## PROMPT
Reproduce all of the material, keeping each line intact.

## INPUT DATA

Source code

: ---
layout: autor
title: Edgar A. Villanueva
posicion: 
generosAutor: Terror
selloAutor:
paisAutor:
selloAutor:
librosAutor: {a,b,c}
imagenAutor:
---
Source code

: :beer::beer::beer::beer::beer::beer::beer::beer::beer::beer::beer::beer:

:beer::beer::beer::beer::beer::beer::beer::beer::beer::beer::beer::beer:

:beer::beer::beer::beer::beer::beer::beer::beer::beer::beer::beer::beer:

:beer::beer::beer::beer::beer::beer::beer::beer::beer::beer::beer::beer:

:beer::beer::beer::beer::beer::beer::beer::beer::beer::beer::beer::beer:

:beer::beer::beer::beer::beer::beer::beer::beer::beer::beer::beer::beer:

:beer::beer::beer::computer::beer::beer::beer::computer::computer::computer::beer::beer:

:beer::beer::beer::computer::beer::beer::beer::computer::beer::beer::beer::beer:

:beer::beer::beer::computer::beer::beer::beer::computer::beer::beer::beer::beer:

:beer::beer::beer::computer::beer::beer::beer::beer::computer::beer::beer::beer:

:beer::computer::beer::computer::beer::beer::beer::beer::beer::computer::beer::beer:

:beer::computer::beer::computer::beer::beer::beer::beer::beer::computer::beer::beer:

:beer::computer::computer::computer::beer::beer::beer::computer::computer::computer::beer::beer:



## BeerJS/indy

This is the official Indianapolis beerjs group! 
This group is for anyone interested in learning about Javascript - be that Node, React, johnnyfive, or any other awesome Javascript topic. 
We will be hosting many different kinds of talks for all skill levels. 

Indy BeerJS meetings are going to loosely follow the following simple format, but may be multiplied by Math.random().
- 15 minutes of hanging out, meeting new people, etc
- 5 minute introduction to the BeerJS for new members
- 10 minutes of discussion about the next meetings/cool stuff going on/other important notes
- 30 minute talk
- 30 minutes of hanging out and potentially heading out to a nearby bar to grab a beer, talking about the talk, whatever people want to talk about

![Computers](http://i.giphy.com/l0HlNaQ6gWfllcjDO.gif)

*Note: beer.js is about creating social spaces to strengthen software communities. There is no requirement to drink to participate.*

## ANSWER SPACE
Source code

: ---
layout: autor
title: Edgar A. Villanueva
posicion: 
generosAutor: Terror
selloAutor:
paisAutor:
selloAutor:
librosAutor: {a,b,c}
imagenAutor:
---
Source code

: :beer::beer::beer::beer::beer::beer::beer::beer::beer::beer::beer::beer:

:beer::beer::beer::beer::beer::beer::beer::beer::beer::beer::beer::beer:

:beer::beer::beer::beer::beer::beer::beer::beer::beer::beer::beer::beer:

:beer::beer::beer::beer::beer::beer::beer::beer::beer::beer::beer::beer:

:beer::beer::beer::beer::beer::beer::beer::beer::beer::beer::beer::beer:

:beer::beer::beer::beer::beer::beer::beer::beer::beer::beer::beer::beer:

:beer::beer::beer::computer::beer::beer::beer::computer::computer::computer::beer::beer:

:beer::beer::beer::computer::beer::beer::beer::computer::beer::beer::beer::beer:

:beer::beer::beer::computer::beer::beer::beer::computer::beer::beer::beer::beer:

:beer::beer::beer::computer::beer::beer::beer::beer::computer::beer::beer::beer:

:beer::computer::beer::computer::beer::beer::beer::beer::beer::computer::beer::beer:

:beer::computer::beer::computer::beer::beer::beer::beer::beer::computer::beer::beer:

:beer::computer::computer::computer::beer::beer::beer::computer::computer::computer::beer::beer:



## BeerJS/indy

This is the official Indianapolis beerjs group! 
This group is for anyone interested in learning about Javascript - be that Node, React, johnnyfive, or any other awesome Javascript topic. 
We will be hosting many different kinds of talks for all skill levels. 

Indy BeerJS meetings are going to loosely follow the following simple format, but may be multiplied by Math.random().
- 15 minutes of hanging out, meeting new people, etc
- 5 minute introduction to the BeerJS for new members
- 10 minutes of discussion about the next meetings/cool stuff going on/other important notes
- 30 minute talk
- 30 minutes of hanging out and potentially heading out to a nearby bar to grab a beer, talking about the talk, whatever people want to talk about

![Computers](http://i.giphy.com/l0HlNaQ6gWfllcjDO.gif)

*Note: beer.js is about creating social spaces to strengthen software communities. There is no requirement to drink to participate.*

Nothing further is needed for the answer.